*TASK BRIEF*: Scan the data below for the string "preprocessing". Show every line where it turns up.

*THE INPUT*:

· · · · · · ·

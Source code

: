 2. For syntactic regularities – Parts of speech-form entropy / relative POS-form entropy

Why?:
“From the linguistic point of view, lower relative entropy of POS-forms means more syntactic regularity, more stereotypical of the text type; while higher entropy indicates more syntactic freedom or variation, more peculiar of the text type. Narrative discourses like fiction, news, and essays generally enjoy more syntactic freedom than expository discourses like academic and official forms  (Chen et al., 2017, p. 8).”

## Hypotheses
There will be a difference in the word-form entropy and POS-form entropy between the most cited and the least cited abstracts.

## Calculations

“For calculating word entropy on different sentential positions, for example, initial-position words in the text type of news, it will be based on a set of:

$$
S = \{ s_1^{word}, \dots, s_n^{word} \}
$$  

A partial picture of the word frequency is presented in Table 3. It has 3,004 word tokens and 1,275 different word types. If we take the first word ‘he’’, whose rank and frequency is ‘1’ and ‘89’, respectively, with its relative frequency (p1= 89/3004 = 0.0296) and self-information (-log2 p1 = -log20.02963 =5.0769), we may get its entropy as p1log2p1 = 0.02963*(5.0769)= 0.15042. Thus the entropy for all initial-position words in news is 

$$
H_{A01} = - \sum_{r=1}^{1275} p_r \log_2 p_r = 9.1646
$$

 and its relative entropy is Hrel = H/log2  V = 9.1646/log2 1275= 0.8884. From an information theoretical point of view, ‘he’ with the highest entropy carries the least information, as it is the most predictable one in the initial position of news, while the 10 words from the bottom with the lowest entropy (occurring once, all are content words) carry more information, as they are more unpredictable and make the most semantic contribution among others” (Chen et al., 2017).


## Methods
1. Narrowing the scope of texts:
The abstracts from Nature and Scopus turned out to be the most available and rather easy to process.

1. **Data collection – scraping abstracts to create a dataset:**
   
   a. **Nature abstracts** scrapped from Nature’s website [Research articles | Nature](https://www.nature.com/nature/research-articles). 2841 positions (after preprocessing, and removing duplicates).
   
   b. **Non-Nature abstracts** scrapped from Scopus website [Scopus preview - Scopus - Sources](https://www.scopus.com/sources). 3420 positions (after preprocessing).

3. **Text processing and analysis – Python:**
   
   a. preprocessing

· · · · · · ·

*RESULT OF THIS TASK*:
   a. **Nature abstracts** scrapped from Nature’s website [Research articles | Nature](https://www.nature.com/nature/research-articles). 2841 positions (after preprocessing, and removing duplicates).
   b. **Non-Nature abstracts** scrapped from Scopus website [Scopus preview - Scopus - Sources](https://www.scopus.com/sources). 3420 positions (after preprocessing).
   a. preprocessing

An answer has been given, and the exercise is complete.